Looby received a bachelor’s degree from Howard University, a Bachelor of Law degree from Columbia University, and a Doctor of Juristic Science from New York University. In 1926 he came to Fisk University as assistant professor of economics and remained until 1928. At various times he later served as a lecturer at Fisk University and Meharry Medical College. In 1929 Looby was admitted to the Tennessee bar and practiced law in Memphis for three years. He returned to Nashville and helped to found the Kent College of Law, Nashville’s first law school for African Americans since the Central Tennessee College’s department of law (1877-1911).
In the Civil Rights movement of the World War II era, Looby rose to a position of local leadership. After losing a 1940 runoff election to a white opponent in a race for city council, from 1943 to 1945 he presided over the James C. Napier Bar Association. In 1946 the National Association for the Advancement of Colored People hired Looby, Maurice Weaver, and Thurgood Marshall to represent the African Americans charged with murder following the recent race riot in Columbia, Tennessee. Looby’s legal defense helped acquit twenty-three of the defendants. He crisscrossed the state in the company of other black lawyers, arguing against Jim Crow and discrimination. Looby is credited with desegregating the Nashville airport dining room and the city’s public golf courses.
Soon after the momentous U.S. Supreme Court decision of Brown v. Board of Education of Topeka (1954), Looby filed a suit against the local public schools on behalf of A. Z. Kelly, a barber whose son Robert had been denied access to a nearby white school. During the sit-in demonstrations and civil rights marches of the 1960s, Looby and other black attorneys provided money and legal services for local college students who were arrested and jailed. On April 19, 1960, his Meharry Boulevard home was destroyed by dynamite.

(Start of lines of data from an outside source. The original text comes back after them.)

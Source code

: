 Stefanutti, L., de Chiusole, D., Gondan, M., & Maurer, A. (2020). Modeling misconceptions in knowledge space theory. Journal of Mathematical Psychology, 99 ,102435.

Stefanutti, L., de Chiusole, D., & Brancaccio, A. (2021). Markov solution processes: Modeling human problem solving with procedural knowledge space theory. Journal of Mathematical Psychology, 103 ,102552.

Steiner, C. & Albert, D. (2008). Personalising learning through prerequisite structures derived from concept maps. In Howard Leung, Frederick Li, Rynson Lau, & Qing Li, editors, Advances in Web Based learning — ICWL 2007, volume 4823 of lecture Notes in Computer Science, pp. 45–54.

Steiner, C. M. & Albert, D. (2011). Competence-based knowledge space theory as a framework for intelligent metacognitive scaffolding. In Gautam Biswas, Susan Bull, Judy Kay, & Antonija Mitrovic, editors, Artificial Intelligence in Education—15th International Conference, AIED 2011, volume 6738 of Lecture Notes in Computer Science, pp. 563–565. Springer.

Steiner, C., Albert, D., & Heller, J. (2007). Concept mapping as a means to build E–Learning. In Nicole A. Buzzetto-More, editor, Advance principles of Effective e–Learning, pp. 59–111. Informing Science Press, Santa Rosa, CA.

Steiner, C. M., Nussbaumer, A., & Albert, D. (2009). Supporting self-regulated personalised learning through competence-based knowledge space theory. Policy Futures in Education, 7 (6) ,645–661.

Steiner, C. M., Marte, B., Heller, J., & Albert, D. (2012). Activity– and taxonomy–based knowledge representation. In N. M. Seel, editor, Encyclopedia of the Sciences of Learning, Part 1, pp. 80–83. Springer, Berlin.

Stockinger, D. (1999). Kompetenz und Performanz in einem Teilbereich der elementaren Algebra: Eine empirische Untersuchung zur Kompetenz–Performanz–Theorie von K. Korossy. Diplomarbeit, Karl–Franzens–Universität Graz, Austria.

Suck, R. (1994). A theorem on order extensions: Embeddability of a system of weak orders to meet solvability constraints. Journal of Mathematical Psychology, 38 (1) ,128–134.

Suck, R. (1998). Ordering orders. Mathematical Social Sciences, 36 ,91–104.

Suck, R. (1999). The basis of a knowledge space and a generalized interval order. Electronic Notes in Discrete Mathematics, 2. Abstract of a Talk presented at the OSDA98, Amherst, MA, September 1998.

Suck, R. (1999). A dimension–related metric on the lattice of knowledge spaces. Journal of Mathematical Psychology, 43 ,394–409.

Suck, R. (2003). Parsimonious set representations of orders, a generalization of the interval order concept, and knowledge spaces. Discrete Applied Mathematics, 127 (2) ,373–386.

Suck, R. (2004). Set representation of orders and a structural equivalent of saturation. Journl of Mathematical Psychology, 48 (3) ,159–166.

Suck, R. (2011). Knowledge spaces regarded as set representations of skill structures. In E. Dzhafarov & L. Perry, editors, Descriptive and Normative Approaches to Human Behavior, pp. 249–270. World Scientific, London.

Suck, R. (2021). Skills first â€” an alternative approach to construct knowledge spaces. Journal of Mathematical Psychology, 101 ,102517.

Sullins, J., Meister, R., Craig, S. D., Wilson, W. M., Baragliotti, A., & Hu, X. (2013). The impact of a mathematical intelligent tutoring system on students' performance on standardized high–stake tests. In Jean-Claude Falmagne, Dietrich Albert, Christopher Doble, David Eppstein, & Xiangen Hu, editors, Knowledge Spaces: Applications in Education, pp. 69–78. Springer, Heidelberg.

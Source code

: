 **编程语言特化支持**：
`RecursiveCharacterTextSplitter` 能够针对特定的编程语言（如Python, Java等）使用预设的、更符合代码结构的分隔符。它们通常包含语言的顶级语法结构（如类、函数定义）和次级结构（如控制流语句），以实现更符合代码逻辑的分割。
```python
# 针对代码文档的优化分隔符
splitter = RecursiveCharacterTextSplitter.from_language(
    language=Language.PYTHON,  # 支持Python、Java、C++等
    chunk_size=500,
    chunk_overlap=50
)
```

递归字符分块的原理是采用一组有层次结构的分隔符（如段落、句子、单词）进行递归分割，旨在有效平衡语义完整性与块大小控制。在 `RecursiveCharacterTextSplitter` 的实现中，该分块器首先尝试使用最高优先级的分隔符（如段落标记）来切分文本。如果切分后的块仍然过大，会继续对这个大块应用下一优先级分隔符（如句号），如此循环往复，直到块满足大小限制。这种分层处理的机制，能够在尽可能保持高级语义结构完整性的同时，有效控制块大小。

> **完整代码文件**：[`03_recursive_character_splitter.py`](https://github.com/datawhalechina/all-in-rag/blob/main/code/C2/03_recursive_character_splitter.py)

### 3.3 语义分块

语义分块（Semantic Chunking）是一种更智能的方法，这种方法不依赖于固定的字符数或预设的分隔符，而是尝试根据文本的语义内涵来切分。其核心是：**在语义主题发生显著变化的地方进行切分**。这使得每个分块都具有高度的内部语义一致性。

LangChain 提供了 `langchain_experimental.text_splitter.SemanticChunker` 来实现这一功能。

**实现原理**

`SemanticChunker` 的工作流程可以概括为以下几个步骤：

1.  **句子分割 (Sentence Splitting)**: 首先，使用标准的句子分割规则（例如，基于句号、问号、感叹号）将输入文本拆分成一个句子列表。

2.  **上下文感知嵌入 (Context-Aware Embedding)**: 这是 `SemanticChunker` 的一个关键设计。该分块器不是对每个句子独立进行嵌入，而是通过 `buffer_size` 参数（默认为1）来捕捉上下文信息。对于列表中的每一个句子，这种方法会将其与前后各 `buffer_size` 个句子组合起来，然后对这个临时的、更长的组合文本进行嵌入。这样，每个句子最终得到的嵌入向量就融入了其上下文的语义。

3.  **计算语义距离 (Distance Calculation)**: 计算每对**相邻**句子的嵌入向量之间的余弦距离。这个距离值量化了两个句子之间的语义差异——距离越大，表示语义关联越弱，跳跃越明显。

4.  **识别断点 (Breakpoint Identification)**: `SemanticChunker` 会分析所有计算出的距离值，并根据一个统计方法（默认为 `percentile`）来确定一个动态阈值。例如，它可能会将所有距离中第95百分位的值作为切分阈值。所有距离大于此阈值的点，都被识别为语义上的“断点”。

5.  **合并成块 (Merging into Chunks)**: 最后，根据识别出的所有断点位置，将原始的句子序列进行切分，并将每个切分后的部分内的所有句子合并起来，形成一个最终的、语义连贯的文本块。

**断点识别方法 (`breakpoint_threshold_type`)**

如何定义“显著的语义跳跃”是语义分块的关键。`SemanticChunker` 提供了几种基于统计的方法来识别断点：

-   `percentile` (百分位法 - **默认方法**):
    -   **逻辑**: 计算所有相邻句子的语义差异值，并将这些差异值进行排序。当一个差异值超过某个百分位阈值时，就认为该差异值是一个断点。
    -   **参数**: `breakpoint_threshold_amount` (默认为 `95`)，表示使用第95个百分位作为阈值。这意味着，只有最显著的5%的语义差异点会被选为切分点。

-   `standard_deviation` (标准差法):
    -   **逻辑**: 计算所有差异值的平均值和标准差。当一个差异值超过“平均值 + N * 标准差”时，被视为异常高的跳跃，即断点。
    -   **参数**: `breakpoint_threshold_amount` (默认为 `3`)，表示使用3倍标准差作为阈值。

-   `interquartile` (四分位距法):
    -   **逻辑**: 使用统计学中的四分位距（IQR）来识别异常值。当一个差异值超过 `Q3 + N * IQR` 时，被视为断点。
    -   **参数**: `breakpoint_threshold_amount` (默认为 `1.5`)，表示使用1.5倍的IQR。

Looby viewed politics as a way to change an oppressive system. In 1951 he and fellow attorney Robert E. Lillard became the first blacks to be elected to the city council since 1911. In 1962 he lost a bid for a seat on the Tennessee Supreme Court. A year later, Looby became a member of the Metropolitan Charter Commission. In 1971 he retired after serving on the old city council and the new Metropolitan Council for a combined total of twenty years.
Looby died on March 24, 1972. Ten years later, the Nashville Bar Association, whose white members had denied Looby’s membership application in the 1950s, posthumously granted a certificate of membership in his name. His contributions to Nashville are recognized in the Z. Alexander Looby Library and Community Center erected by the city on Metro Center Boulevard.